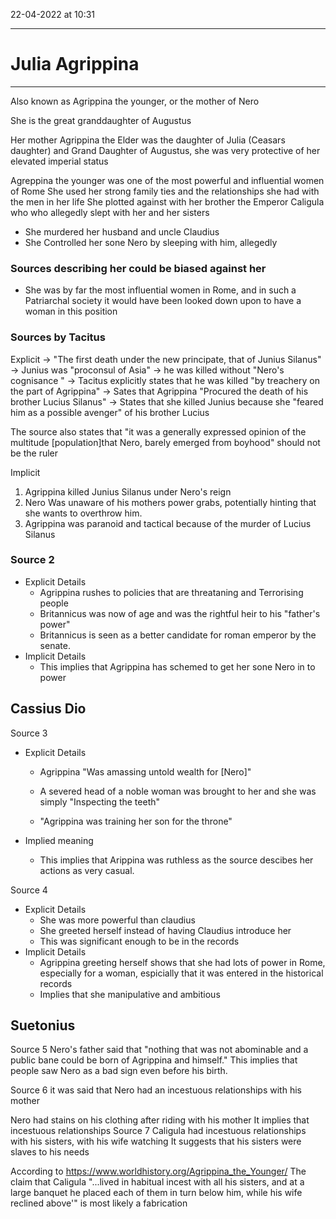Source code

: 22-04-2022 at 10:31

---
# Julia Agrippina
---
Also known as Agrippina the younger, or the mother of Nero 

She is the great granddaughter of Augustus

Her mother Agrippina the Elder was the daughter of Julia (Ceasars daughter) and Grand Daughter of Augustus, she was very protective of her elevated imperial status 

Agreppina the younger was one of the most powerful and influential women of Rome 
She used her strong family ties and the relationships she had with the men in her life 
She plotted against with her brother the Emperor Caligula who who allegedly slept with her and her sisters 
- She murdered her husband and uncle Claudius
- She Controlled her sone Nero by sleeping with him, allegedly

### Sources describing her could be biased against her
- She was by far the most influential women in Rome, and in such a Patriarchal society it would have been looked down upon to have a woman in this position 


### Sources by Tacitus
Explicit
-> "The first death under the new principate, that of Junius Silanus"
-> Junius was "proconsul of Asia"
-> he was killed without "Nero's cognisance "
-> Tacitus explicitly states that he was killed "by treachery on the part of Agrippina"
-> Sates that Agrippina "Procured the death of his brother Lucius Silanus"
-> States that she killed Junius because she "feared him as a possible avenger" of his brother Lucius

The source also states that "it was a generally expressed opinion of the multitude [population]that Nero, barely emerged from boyhood" should not be the ruler 

Implicit 
1. Agrippina killed Junius Silanus under Nero's reign 
2. Nero Was unaware of his mothers power grabs, potentially hinting that she wants to overthrow him.
3. Agrippina was paranoid and tactical because of the murder of Lucius Silanus 


### Source 2 
- Explicit Details
	- Agrippina rushes to policies that are threataning and Terrorising people 
	- Britannicus was now of age and was the rightful heir to his "father's power"
	- Britannicus is seen as a better candidate for roman emperor by the senate. 
- Implicit Details
	- This implies that Agrippina has schemed to get her sone Nero in to power 


## Cassius Dio
Source 3
- Explicit Details	
	- Agrippina "Was amassing untold wealth for [Nero]"
	
	- A severed head of a noble woman was brought to her and she was simply "Inspecting the teeth"
	
	- "Agrippina was training her son for the throne" 

- Implied meaning 
	- This implies that Arippina was ruthless as the source descibes her actions as very casual.

Source 4
- Explicit Details
	- She was more powerful than claudius
	- She greeted herself instead of having Claudius introduce her 
	- This was significant enough to be in the records
- Implicit Details
	- Agrippina greeting herself shows that she had lots of power in Rome, especially for a woman, espicially that it was entered in the historical records 
	- Implies that she manipulative and ambitious 


## Suetonius
Source 5
Nero's father said that "nothing that was not abominable and a public bane could be born of Agrippina and himself."
This implies that people saw Nero as a bad sign even before his birth.   

Source 6
it was said that Nero had an incestuous relationships with his mother 

Nero had stains on his clothing after riding with his mother
 It implies that incestuous relationships 
Source 7
Caligula had incestuous relationships with his sisters, with his wife watching 
It suggests that his sisters were slaves to his needs 

According to https://www.worldhistory.org/Agrippina_the_Younger/ The claim that Caligula "...lived in habitual incest with all his sisters, and at a large banquet he placed each of them in turn below him, while his wife reclined above'" is most likely a fabrication

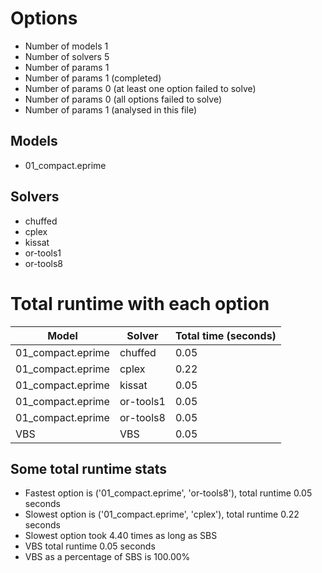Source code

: 

# Options


- Number of models         1
- Number of solvers        5
- Number of params         1
- Number of params         1 (completed)
- Number of params         0 (at least one option failed to solve)
- Number of params         0 (all options failed to solve)
- Number of params         1 (analysed in this file)


## Models


 - 01_compact.eprime


## Solvers


 - chuffed
 - cplex
 - kissat
 - or-tools1
 - or-tools8


# Total runtime with each option


 | Model | Solver | Total time (seconds) | 
 | -- | -- | -- | 
 | 01_compact.eprime | chuffed | 0.05 | 
 | 01_compact.eprime | cplex | 0.22 | 
 | 01_compact.eprime | kissat | 0.05 | 
 | 01_compact.eprime | or-tools1 | 0.05 | 
 | 01_compact.eprime | or-tools8 | 0.05 | 
 | VBS | VBS | 0.05 | 


## Some total runtime stats


 - Fastest option is ('01_compact.eprime', 'or-tools8'), total runtime 0.05 seconds
 - Slowest option is ('01_compact.eprime', 'cplex'), total runtime 0.22 seconds
 - Slowest option took 4.40 times as long as SBS
 - VBS total runtime 0.05 seconds
 - VBS as a percentage of SBS is 100.00%
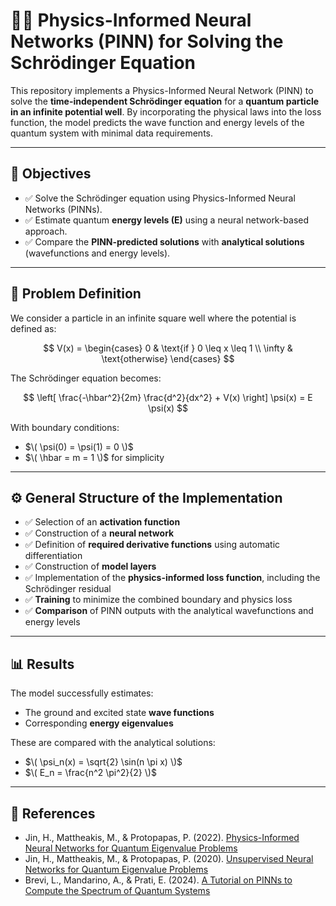 # 🧠🔬 Physics-Informed Neural Networks (PINN) for Solving the Schrödinger Equation

This repository implements a Physics-Informed Neural Network (PINN) to solve the **time-independent Schrödinger equation** for a **quantum particle in an infinite potential well**. By incorporating the physical laws into the loss function, the model predicts the wave function and energy levels of the quantum system with minimal data requirements.

---

## 📌 Objectives

- ✅ Solve the Schrödinger equation using Physics-Informed Neural Networks (PINNs).
- ✅ Estimate quantum **energy levels (E)** using a neural network-based approach.
- ✅ Compare the **PINN-predicted solutions** with **analytical solutions** (wavefunctions and energy levels).

---

## 📐 Problem Definition

We consider a particle in an infinite square well where the potential is defined as:

$$
V(x) = \begin{cases}
0 & \text{if } 0 \leq x \leq 1 \\
\infty & \text{otherwise}
\end{cases}
$$

The Schrödinger equation becomes:

$$
\left[ \frac{-\hbar^2}{2m} \frac{d^2}{dx^2} + V(x) \right] \psi(x) = E \psi(x)
$$

With boundary conditions:
- $\( \psi(0) = \psi(1) = 0 \)$
- $\( \hbar = m = 1 \)$ for simplicity

---

## ⚙️ General Structure of the Implementation

- ✅ Selection of an **activation function**
- ✅ Construction of a **neural network**
- ✅ Definition of **required derivative functions** using automatic differentiation
- ✅ Construction of **model layers**
- ✅ Implementation of the **physics-informed loss function**, including the Schrödinger residual
- ✅ **Training** to minimize the combined boundary and physics loss
- ✅ **Comparison** of PINN outputs with the analytical wavefunctions and energy levels

---

## 📊 Results

The model successfully estimates:
- The ground and excited state **wave functions**
- Corresponding **energy eigenvalues**
  
These are compared with the analytical solutions:
- $\( \psi_n(x) = \sqrt{2} \sin(n \pi x) \)$
- $\( E_n = \frac{n^2 \pi^2}{2} \)$

---

## 🧠 References

- Jin, H., Mattheakis, M., & Protopapas, P. (2022). [Physics-Informed Neural Networks for Quantum Eigenvalue Problems](https://arxiv.org/abs/2203.00451)
- Jin, H., Mattheakis, M., & Protopapas, P. (2020). [Unsupervised Neural Networks for Quantum Eigenvalue Problems](https://arxiv.org/abs/2010.05075)
- Brevi, L., Mandarino, A., & Prati, E. (2024). [A Tutorial on PINNs to Compute the Spectrum of Quantum Systems](http://arxiv.org/abs/2407.20669v2)
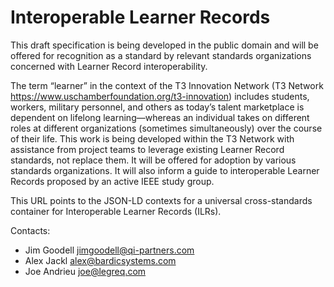 # Interoperable Learner Records

This draft specification is being developed in the public domain and will be offered for recognition as a standard by relevant standards organizations concerned with Learner Record interoperability.

The term “learner” in the context of the T3 Innovation Network (T3 Network https://www.uschamberfoundation.org/t3-innovation) includes students, workers, military personnel, and others as today’s talent marketplace is dependent on lifelong learning—whereas an individual takes on different roles at different organizations (sometimes simultaneously) over the course of their life. This work is being developed within the T3 Network with assistance from project teams to leverage existing Learner Record standards, not replace them. It will be offered for adoption by various standards organizations. It will also inform a guide to interoperable Learner Records proposed by an active IEEE study group. 

This URL points to the JSON-LD contexts for a universal cross-standards container for Interoperable Learner Records (ILRs).

Contacts:
* Jim Goodell <jimgoodell@qi-partners.com>
* Alex Jackl <alex@bardicsystems.com>
* Joe Andrieu <joe@legreq.com>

# Goal of the exercise:
Leave the images out and transcribe the rest of the material exactly.

# Answer to the exercise:
Source code

: 22-04-2022 at 10:31

---
# Julia Agrippina
---
Also known as Agrippina the younger, or the mother of Nero 

She is the great granddaughter of Augustus

Her mother Agrippina the Elder was the daughter of Julia (Ceasars daughter) and Grand Daughter of Augustus, she was very protective of her elevated imperial status 

Agreppina the younger was one of the most powerful and influential women of Rome 
She used her strong family ties and the relationships she had with the men in her life 
She plotted against with her brother the Emperor Caligula who who allegedly slept with her and her sisters 
- She murdered her husband and uncle Claudius
- She Controlled her sone Nero by sleeping with him, allegedly

### Sources describing her could be biased against her
- She was by far the most influential women in Rome, and in such a Patriarchal society it would have been looked down upon to have a woman in this position 


### Sources by Tacitus
Explicit
-> "The first death under the new principate, that of Junius Silanus"
-> Junius was "proconsul of Asia"
-> he was killed without "Nero's cognisance "
-> Tacitus explicitly states that he was killed "by treachery on the part of Agrippina"
-> Sates that Agrippina "Procured the death of his brother Lucius Silanus"
-> States that she killed Junius because she "feared him as a possible avenger" of his brother Lucius

The source also states that "it was a generally expressed opinion of the multitude [population]that Nero, barely emerged from boyhood" should not be the ruler 

Implicit 
1. Agrippina killed Junius Silanus under Nero's reign 
2. Nero Was unaware of his mothers power grabs, potentially hinting that she wants to overthrow him.
3. Agrippina was paranoid and tactical because of the murder of Lucius Silanus 


### Source 2 
- Explicit Details
	- Agrippina rushes to policies that are threataning and Terrorising people 
	- Britannicus was now of age and was the rightful heir to his "father's power"
	- Britannicus is seen as a better candidate for roman emperor by the senate. 
- Implicit Details
	- This implies that Agrippina has schemed to get her sone Nero in to power 


## Cassius Dio
Source 3
- Explicit Details	
	- Agrippina "Was amassing untold wealth for [Nero]"
	
	- A severed head of a noble woman was brought to her and she was simply "Inspecting the teeth"
	
	- "Agrippina was training her son for the throne" 

- Implied meaning 
	- This implies that Arippina was ruthless as the source descibes her actions as very casual.

Source 4
- Explicit Details
	- She was more powerful than claudius
	- She greeted herself instead of having Claudius introduce her 
	- This was significant enough to be in the records
- Implicit Details
	- Agrippina greeting herself shows that she had lots of power in Rome, especially for a woman, espicially that it was entered in the historical records 
	- Implies that she manipulative and ambitious 


## Suetonius
Source 5
Nero's father said that "nothing that was not abominable and a public bane could be born of Agrippina and himself."
This implies that people saw Nero as a bad sign even before his birth.   

Source 6
it was said that Nero had an incestuous relationships with his mother 

Nero had stains on his clothing after riding with his mother
 It implies that incestuous relationships 
Source 7
Caligula had incestuous relationships with his sisters, with his wife watching 
It suggests that his sisters were slaves to his needs 

According to https://www.worldhistory.org/Agrippina_the_Younger/ The claim that Caligula "...lived in habitual incest with all his sisters, and at a large banquet he placed each of them in turn below him, while his wife reclined above'" is most likely a fabrication

Source code

: 

# Options


- Number of models         1
- Number of solvers        5
- Number of params         1
- Number of params         1 (completed)
- Number of params         0 (at least one option failed to solve)
- Number of params         0 (all options failed to solve)
- Number of params         1 (analysed in this file)


## Models


 - 01_compact.eprime


## Solvers


 - chuffed
 - cplex
 - kissat
 - or-tools1
 - or-tools8


# Total runtime with each option


 | Model | Solver | Total time (seconds) | 
 | -- | -- | -- | 
 | 01_compact.eprime | chuffed | 0.05 | 
 | 01_compact.eprime | cplex | 0.22 | 
 | 01_compact.eprime | kissat | 0.05 | 
 | 01_compact.eprime | or-tools1 | 0.05 | 
 | 01_compact.eprime | or-tools8 | 0.05 | 
 | VBS | VBS | 0.05 | 


## Some total runtime stats


 - Fastest option is ('01_compact.eprime', 'or-tools8'), total runtime 0.05 seconds
 - Slowest option is ('01_compact.eprime', 'cplex'), total runtime 0.22 seconds
 - Slowest option took 4.40 times as long as SBS
 - VBS total runtime 0.05 seconds
 - VBS as a percentage of SBS is 100.00%
 # 🧠🔬 Physics-Informed Neural Networks (PINN) for Solving the Schrödinger Equation

This repository implements a Physics-Informed Neural Network (PINN) to solve the **time-independent Schrödinger equation** for a **quantum particle in an infinite potential well**. By incorporating the physical laws into the loss function, the model predicts the wave function and energy levels of the quantum system with minimal data requirements.

---

## 📌 Objectives

- ✅ Solve the Schrödinger equation using Physics-Informed Neural Networks (PINNs).
- ✅ Estimate quantum **energy levels (E)** using a neural network-based approach.
- ✅ Compare the **PINN-predicted solutions** with **analytical solutions** (wavefunctions and energy levels).

---

## 📐 Problem Definition

We consider a particle in an infinite square well where the potential is defined as:

$$
V(x) = \begin{cases}
0 & \text{if } 0 \leq x \leq 1 \\
\infty & \text{otherwise}
\end{cases}
$$

The Schrödinger equation becomes:

$$
\left[ \frac{-\hbar^2}{2m} \frac{d^2}{dx^2} + V(x) \right] \psi(x) = E \psi(x)
$$

With boundary conditions:
- $\( \psi(0) = \psi(1) = 0 \)$
- $\( \hbar = m = 1 \)$ for simplicity

---

## ⚙️ General Structure of the Implementation

- ✅ Selection of an **activation function**
- ✅ Construction of a **neural network**
- ✅ Definition of **required derivative functions** using automatic differentiation
- ✅ Construction of **model layers**
- ✅ Implementation of the **physics-informed loss function**, including the Schrödinger residual
- ✅ **Training** to minimize the combined boundary and physics loss
- ✅ **Comparison** of PINN outputs with the analytical wavefunctions and energy levels

---

## 📊 Results

The model successfully estimates:
- The ground and excited state **wave functions**
- Corresponding **energy eigenvalues**
  
These are compared with the analytical solutions:
- $\( \psi_n(x) = \sqrt{2} \sin(n \pi x) \)$
- $\( E_n = \frac{n^2 \pi^2}{2} \)$

---

## 🧠 References

- Jin, H., Mattheakis, M., & Protopapas, P. (2022). [Physics-Informed Neural Networks for Quantum Eigenvalue Problems](https://arxiv.org/abs/2203.00451)
- Jin, H., Mattheakis, M., & Protopapas, P. (2020). [Unsupervised Neural Networks for Quantum Eigenvalue Problems](https://arxiv.org/abs/2010.05075)
- Brevi, L., Mandarino, A., & Prati, E. (2024). [A Tutorial on PINNs to Compute the Spectrum of Quantum Systems](http://arxiv.org/abs/2407.20669v2)
 # Interoperable Learner Records

This draft specification is being developed in the public domain and will be offered for recognition as a standard by relevant standards organizations concerned with Learner Record interoperability.

The term “learner” in the context of the T3 Innovation Network (T3 Network https://www.uschamberfoundation.org/t3-innovation) includes students, workers, military personnel, and others as today’s talent marketplace is dependent on lifelong learning—whereas an individual takes on different roles at different organizations (sometimes simultaneously) over the course of their life. This work is being developed within the T3 Network with assistance from project teams to leverage existing Learner Record standards, not replace them. It will be offered for adoption by various standards organizations. It will also inform a guide to interoperable Learner Records proposed by an active IEEE study group. 

This URL points to the JSON-LD contexts for a universal cross-standards container for Interoperable Learner Records (ILRs).

Contacts:
* Jim Goodell <jimgoodell@qi-partners.com>
* Alex Jackl <alex@bardicsystems.com>
* Joe Andrieu <joe@legreq.com>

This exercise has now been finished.